> What you have to do:
In the data below, which lines hold the word "portugues"? Copy them.

> Plain-text document sources:
'''
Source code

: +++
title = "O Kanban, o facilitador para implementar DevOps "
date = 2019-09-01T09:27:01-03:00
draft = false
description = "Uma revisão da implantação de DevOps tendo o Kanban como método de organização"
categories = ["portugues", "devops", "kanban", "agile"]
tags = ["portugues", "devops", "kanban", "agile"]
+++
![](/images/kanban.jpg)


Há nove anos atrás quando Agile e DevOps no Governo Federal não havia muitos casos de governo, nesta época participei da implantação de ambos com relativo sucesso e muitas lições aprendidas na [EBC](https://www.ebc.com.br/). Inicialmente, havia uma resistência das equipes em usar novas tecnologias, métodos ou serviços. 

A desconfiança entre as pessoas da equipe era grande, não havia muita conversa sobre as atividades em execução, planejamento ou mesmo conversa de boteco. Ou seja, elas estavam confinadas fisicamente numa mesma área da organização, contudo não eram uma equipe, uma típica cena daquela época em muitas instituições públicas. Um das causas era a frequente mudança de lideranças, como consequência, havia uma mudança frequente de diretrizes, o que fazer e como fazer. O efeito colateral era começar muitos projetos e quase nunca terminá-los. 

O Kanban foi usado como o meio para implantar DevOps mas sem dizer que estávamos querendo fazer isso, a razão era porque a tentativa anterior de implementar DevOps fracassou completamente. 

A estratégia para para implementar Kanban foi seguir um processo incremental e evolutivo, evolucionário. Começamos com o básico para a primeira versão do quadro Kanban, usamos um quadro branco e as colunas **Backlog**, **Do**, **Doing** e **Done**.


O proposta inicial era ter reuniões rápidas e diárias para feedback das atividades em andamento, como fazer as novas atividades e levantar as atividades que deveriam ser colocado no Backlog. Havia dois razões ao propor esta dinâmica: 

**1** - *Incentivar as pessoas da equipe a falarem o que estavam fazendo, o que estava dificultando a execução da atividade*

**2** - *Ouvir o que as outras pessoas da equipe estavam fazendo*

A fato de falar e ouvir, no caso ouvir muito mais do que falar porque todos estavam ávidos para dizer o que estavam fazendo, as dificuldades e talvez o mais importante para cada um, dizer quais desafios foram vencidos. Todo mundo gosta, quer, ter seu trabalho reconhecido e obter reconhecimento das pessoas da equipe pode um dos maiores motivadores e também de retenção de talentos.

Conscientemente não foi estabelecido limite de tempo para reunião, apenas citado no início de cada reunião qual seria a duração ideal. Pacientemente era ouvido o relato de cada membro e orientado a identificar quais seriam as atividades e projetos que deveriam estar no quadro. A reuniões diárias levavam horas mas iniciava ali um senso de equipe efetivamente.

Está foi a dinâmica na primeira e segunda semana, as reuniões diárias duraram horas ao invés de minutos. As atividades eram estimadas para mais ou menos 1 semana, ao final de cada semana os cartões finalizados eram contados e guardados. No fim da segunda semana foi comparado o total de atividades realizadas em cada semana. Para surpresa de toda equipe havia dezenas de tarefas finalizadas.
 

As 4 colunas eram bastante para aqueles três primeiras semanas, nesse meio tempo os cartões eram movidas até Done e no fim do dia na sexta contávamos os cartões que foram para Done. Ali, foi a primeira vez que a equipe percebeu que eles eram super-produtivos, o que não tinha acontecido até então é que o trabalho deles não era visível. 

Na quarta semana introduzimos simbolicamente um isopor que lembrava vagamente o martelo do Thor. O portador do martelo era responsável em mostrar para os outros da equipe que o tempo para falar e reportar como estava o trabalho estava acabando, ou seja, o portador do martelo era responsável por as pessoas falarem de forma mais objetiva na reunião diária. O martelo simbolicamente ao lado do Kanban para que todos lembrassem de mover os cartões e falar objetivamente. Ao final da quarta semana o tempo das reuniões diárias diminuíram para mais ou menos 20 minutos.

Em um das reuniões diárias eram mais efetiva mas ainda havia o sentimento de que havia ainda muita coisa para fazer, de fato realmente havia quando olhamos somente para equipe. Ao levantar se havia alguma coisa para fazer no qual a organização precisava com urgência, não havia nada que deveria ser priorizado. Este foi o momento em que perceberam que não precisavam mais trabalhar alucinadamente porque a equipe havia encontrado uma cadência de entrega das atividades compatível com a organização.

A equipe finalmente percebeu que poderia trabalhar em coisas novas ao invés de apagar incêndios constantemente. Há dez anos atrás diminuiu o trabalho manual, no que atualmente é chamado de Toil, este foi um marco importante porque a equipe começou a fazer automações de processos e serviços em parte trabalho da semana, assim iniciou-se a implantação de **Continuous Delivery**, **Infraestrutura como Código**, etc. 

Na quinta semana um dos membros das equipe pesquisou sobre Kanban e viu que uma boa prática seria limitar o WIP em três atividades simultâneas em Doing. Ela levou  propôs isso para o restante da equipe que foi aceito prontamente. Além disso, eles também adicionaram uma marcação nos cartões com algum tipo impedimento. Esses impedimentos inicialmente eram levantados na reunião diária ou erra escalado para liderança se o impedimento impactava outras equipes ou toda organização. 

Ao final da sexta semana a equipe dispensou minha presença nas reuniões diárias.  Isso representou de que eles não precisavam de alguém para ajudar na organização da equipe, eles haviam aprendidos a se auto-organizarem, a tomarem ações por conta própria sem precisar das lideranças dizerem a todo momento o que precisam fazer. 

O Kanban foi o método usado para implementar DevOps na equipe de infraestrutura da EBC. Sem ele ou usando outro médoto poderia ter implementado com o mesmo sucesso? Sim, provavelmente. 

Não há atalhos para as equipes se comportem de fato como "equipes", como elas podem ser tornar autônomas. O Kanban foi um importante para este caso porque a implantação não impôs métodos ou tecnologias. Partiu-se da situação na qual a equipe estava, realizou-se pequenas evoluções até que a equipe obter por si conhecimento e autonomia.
'''
> Solution to this task:
categories = ["portugues", "devops", "kanban", "agile"]
tags = ["portugues", "devops", "kanban", "agile"]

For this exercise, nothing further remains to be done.